◆ WORK REQUIRED ◆
Copy the listing below in full and skip every picture.

◆ AVAILABLE RECORDS ◆
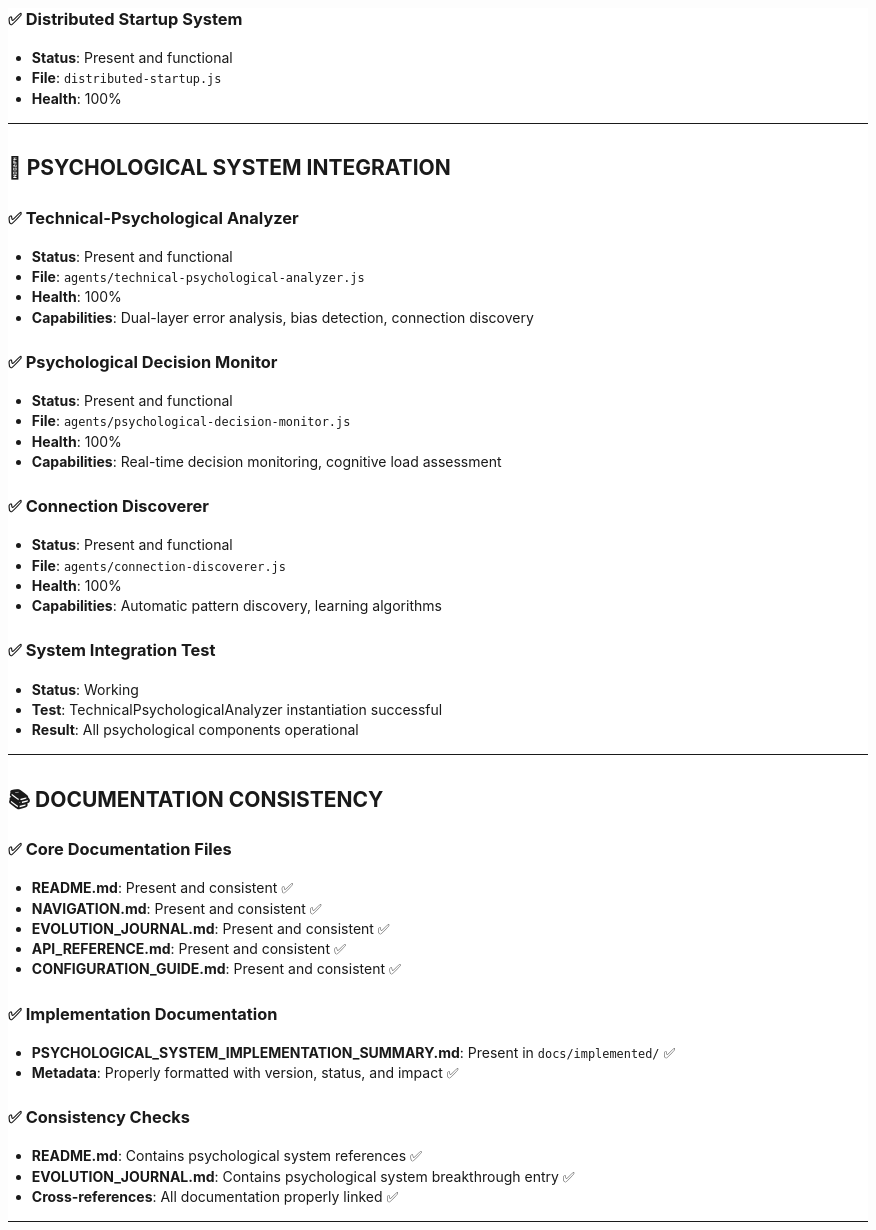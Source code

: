### ✅ **Distributed Startup System**
- **Status**: Present and functional
- **File**: `distributed-startup.js`
- **Health**: 100%

---

## 🧠 **PSYCHOLOGICAL SYSTEM INTEGRATION**

### ✅ **Technical-Psychological Analyzer**
- **Status**: Present and functional
- **File**: `agents/technical-psychological-analyzer.js`
- **Health**: 100%
- **Capabilities**: Dual-layer error analysis, bias detection, connection discovery

### ✅ **Psychological Decision Monitor**
- **Status**: Present and functional
- **File**: `agents/psychological-decision-monitor.js`
- **Health**: 100%
- **Capabilities**: Real-time decision monitoring, cognitive load assessment

### ✅ **Connection Discoverer**
- **Status**: Present and functional
- **File**: `agents/connection-discoverer.js`
- **Health**: 100%
- **Capabilities**: Automatic pattern discovery, learning algorithms

### ✅ **System Integration Test**
- **Status**: Working
- **Test**: TechnicalPsychologicalAnalyzer instantiation successful
- **Result**: All psychological components operational

---

## 📚 **DOCUMENTATION CONSISTENCY**

### ✅ **Core Documentation Files**
- **README.md**: Present and consistent ✅
- **NAVIGATION.md**: Present and consistent ✅
- **EVOLUTION_JOURNAL.md**: Present and consistent ✅
- **API_REFERENCE.md**: Present and consistent ✅
- **CONFIGURATION_GUIDE.md**: Present and consistent ✅

### ✅ **Implementation Documentation**
- **PSYCHOLOGICAL_SYSTEM_IMPLEMENTATION_SUMMARY.md**: Present in `docs/implemented/` ✅
- **Metadata**: Properly formatted with version, status, and impact ✅

### ✅ **Consistency Checks**
- **README.md**: Contains psychological system references ✅
- **EVOLUTION_JOURNAL.md**: Contains psychological system breakthrough entry ✅
- **Cross-references**: All documentation properly linked ✅

---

◆ REPLY TO THE EXERCISE ◆
Source code

:### ✅ **Distributed Startup System**
- **Status**: Present and functional
- **File**: `distributed-startup.js`
- **Health**: 100%

---

## 🧠 **PSYCHOLOGICAL SYSTEM INTEGRATION**

### ✅ **Technical-Psychological Analyzer**
- **Status**: Present and functional
- **File**: `agents/technical-psychological-analyzer.js`
- **Health**: 100%
- **Capabilities**: Dual-layer error analysis, bias detection, connection discovery

### ✅ **Psychological Decision Monitor**
- **Status**: Present and functional
- **File**: `agents/psychological-decision-monitor.js`
- **Health**: 100%
- **Capabilities**: Real-time decision monitoring, cognitive load assessment

### ✅ **Connection Discoverer**
- **Status**: Present and functional
- **File**: `agents/connection-discoverer.js`
- **Health**: 100%
- **Capabilities**: Automatic pattern discovery, learning algorithms

### ✅ **System Integration Test**
- **Status**: Working
- **Test**: TechnicalPsychologicalAnalyzer instantiation successful
- **Result**: All psychological components operational

---

## 📚 **DOCUMENTATION CONSISTENCY**

### ✅ **Core Documentation Files**
- **README.md**: Present and consistent ✅
- **NAVIGATION.md**: Present and consistent ✅
- **EVOLUTION_JOURNAL.md**: Present and consistent ✅
- **API_REFERENCE.md**: Present and consistent ✅
- **CONFIGURATION_GUIDE.md**: Present and consistent ✅

### ✅ **Implementation Documentation**
- **PSYCHOLOGICAL_SYSTEM_IMPLEMENTATION_SUMMARY.md**: Present in `docs/implemented/` ✅
- **Metadata**: Properly formatted with version, status, and impact ✅

### ✅ **Consistency Checks**
- **README.md**: Contains psychological system references ✅
- **EVOLUTION_JOURNAL.md**: Contains psychological system breakthrough entry ✅
- **Cross-references**: All documentation properly linked ✅

---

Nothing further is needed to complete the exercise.